Bağdat ile Hewlêr arasında 9 Ekim 2020'de ABD, İran ve Türkiye'nin desteğiyle “Şengal Anlaşması" imzalandı. Anlaşmadan sonra Şengal ve Êzidî halkı üzerindeki baskılarla birlikte saldırılar da artmaya başladı. Son olarak Şengal, dün Mahmur Mülteci Kampı ile Kuzey ve Doğu Suriye'yle eş zamanlı hava saldırısına maruz kaldı. Türkiye’ye ait savaş uçakları ve Silahlı İnsansız Hava Araçları (SİHA) tarafından yapılan bombardıman, aynı zamanda son yılların en yoğun hava saldırısı oldu. Şengal Dağı’nın Amûd ve Çilmêran gibi stratejik bölgeler bombardımanın hedefi oldu. Ayrıca Şengal Dağı’nın kuzeyindeki Kers Vadisi’nden Barê ve Kora Simoqiyan’a kadar uzanan uzun bir hattın aralıksız bombalandığı belirtildi. 

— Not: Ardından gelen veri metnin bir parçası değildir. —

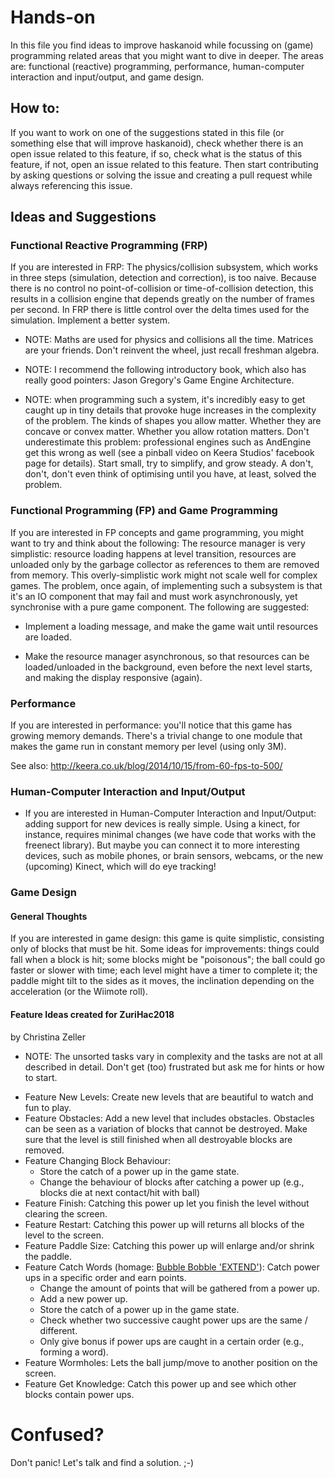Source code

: # Hands-on

In this file you find ideas to improve haskanoid while focussing on (game)
programming related areas that you might want to dive in deeper. The areas are:
functional (reactive) programming, performance, human-computer interaction and
input/output, and game design.

## How to:

If you want to work on one of the suggestions stated in this file (or something
else that will improve haskanoid), check whether there is an open issue related
to this feature, if so, check what is the status of this feature, if not, open
an issue related to this feature. Then start contributing by asking questions
or solving the issue and creating a pull request while always referencing this
issue.

## Ideas and Suggestions

### Functional Reactive Programming (FRP)

If you are interested in FRP: The physics/collision subsystem,
which works in three steps (simulation, detection and correction),
is too naive. Because there is no control no point-of-collision or
time-of-collision detection, this results in a collision engine that depends
greatly on the number of frames per second. In FRP there is little control over
the delta times used for the simulation. Implement a better system.

* NOTE: Maths are used for physics and collisions all the time. Matrices are
  your friends. Don't reinvent the wheel, just recall freshman algebra.

* NOTE: I recommend the following introductory book, which also
  has really good pointers: Jason Gregory's Game Engine Architecture.

* NOTE: when programming such a system, it's incredibly easy to get
  caught up in tiny details that provoke huge increases in the complexity of
  the problem. The kinds of shapes you allow matter. Whether they are concave or
  convex matter. Whether you allow rotation matters. Don't underestimate this
  problem: professional engines such as AndEngine get this wrong as well (see a
  pinball video on Keera Studios' facebook page for details).
  Start small, try to simplify, and grow steady. A don't, don't, don't
  even think of optimising until you have, at least, solved the problem.

### Functional Programming (FP) and Game Programming

If you are interested in FP concepts and game programming, you might want
to try and think about the following: The resource manager is very
simplistic: resource loading happens at level transition, resources are
unloaded only by the garbage collector as references to them are removed from
memory. This overly-simplistic work might not scale well for complex
games. The problem, once again, of implementing such a subsystem is that it's
an IO component that may fail and must work asynchronously, yet synchronise
with a pure game component. The following are suggested:

* Implement a loading message, and make the game wait until resources
  are loaded.

* Make the resource manager asynchronous, so that resources can
  be loaded/unloaded in the background, even before the next
  level starts, and making the display responsive (again).

### Performance

If you are interested in performance: you'll notice that this game has
growing memory demands.  There's a trivial change to one module that makes
the game run in constant memory per level (using only 3M).

See also: http://keera.co.uk/blog/2014/10/15/from-60-fps-to-500/

### Human-Computer Interaction and Input/Output

* If you are interested in Human-Computer Interaction and Input/Output:
  adding support for new devices is really simple. Using a kinect,
  for instance, requires minimal changes (we have code that works with
  the freenect library). But maybe you can connect it to more interesting
  devices, such as mobile phones, or brain sensors, webcams, or the new
  (upcoming) Kinect, which will do eye tracking!

### Game Design

#### General Thoughts

If you are interested in game design: this game is quite simplistic,
consisting only of blocks that must be hit. Some ideas for improvements:
things could fall when a block is hit; some blocks might be "poisonous";
the ball could go faster or slower with time; each level might have
a timer to complete it; the paddle might tilt to the sides as it moves,
the inclination depending on the acceleration (or the Wiimote roll).


#### Feature Ideas created for ZuriHac2018
by Christina Zeller

* NOTE: The unsorted tasks vary in complexity and the tasks are not at all described in detail.
  Don't get (too) frustrated but ask me for hints or how to start.

- Feature New Levels:
  Create new levels that are beautiful to watch and fun to play.
- Feature Obstacles:
  Add a new level that includes obstacles.
  Obstacles can be seen as a variation of blocks that cannot be destroyed.
  Make sure that the level is still finished when all destroyable blocks are removed.
- Feature Changing Block Behaviour:
  - Store the catch of a power up in the game state.
  - Change the behaviour of blocks after catching a power up
    (e.g., blocks die at next contact/hit with ball)
- Feature Finish:
  Catching this power up let you finish the level without clearing the screen.
- Feature Restart:
  Catching this power up will returns all blocks of the level to the screen.
- Feature Paddle Size:
  Catching this power up will enlarge and/or shrink the paddle.
- Feature Catch Words (homage: [Bubble Bobble 'EXTEND'](https://en.wikipedia.org/wiki/Bubble_Bobble)):
  Catch power ups in a specific order and earn points.
  - Change the amount of points that will be gathered from a power up.
  - Add a new power up.
  - Store the catch of a power up in the game state.
  - Check whether two successive caught power ups are the same / different.
  - Only give bonus if power ups are caught in a certain order (e.g., forming a word).
- Feature Wormholes:
  Lets the ball jump/move to another position on the screen.
- Feature Get Knowledge:
  Catch this power up and see which other blocks contain power ups.

# Confused?
Don't panic! Let's talk and find a solution. ;-)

Şengal’in Sinûnê ilçesi Halk Meclisi Eşbaşkanı Xwedêda Elîyas, bölgede uygulamaya sokulmak istenen “Şengal Anlaşması"nı ve artan saldırıları değerlendirdi. 

‘SALDIRILAR ANLAŞMANIN PARÇASI' 

Elîyas, "Şengal Anlaşması"na dikkati çekerek, Şengal'e yapılan hiçbir saldırının bu anlaşmadan bağımsız olmadığını ifade etti. Elîyas, bu anlaşmayla farklı bir saldırının gerçekleşmek istendiğine işaret ederek, Şengal'e dönük yapılan saldırıların örneğinin başka hiçbir yerde ve hiçbir ülkede olmadığını belirtti. Irak, İran ve KDP'nin, Şengal üzerinden bir politika yürüttüğünü kaydeden Elîyas, bu güçlerin her birinin Şengal'i almak istediğini söyledi. Elîyas, 9 Ekim'de imzalanan "Şengal Anlaşması"ndan sonra Êzidî halkının ayaklandığını ve bu anlaşmayı kabul etmediğini, bunu da Şengal ve dünyanın birçok yerinde alanlara çıkarak gösterdiğini belirtti. 

BARZANİ VE KAZIMİ FAKTÖRÜ

Halkın bu siyasi planları asla kabul etmeyeceğini aktaran Elîyas, "Anlaşma bize dayatılıyor ama bu anlaşmaya karşı bir irade inşa edildi. Bugün Şengal’de başka bir devletin gücüyle kişisel planlar yapılıyor. KDP ve Kazımi (Irak eski başkanı Mustafa Kazımi) arasında yapılan bunun örneğidir. KDP, Kazimi’ye, 'bu anlaşmada bizimle olursa, önümüzdeki seçimlerde seni destekleyeceğiz' dedi. Bu anlaşmaya karşılık Kazımi kendine bağlı güçleri Şengal'e gönderdi ve halka zulüm ediyor. Bugün Irak hükümeti ülkeyi yönetemez bir durumdadır. Barzani ailesi Kazımi’yi kullanıyor. Bugün Şengal'in tamamını boşaltsalar da bu halk, bu anlaşmayı kabul etmeyecektir” dedi. 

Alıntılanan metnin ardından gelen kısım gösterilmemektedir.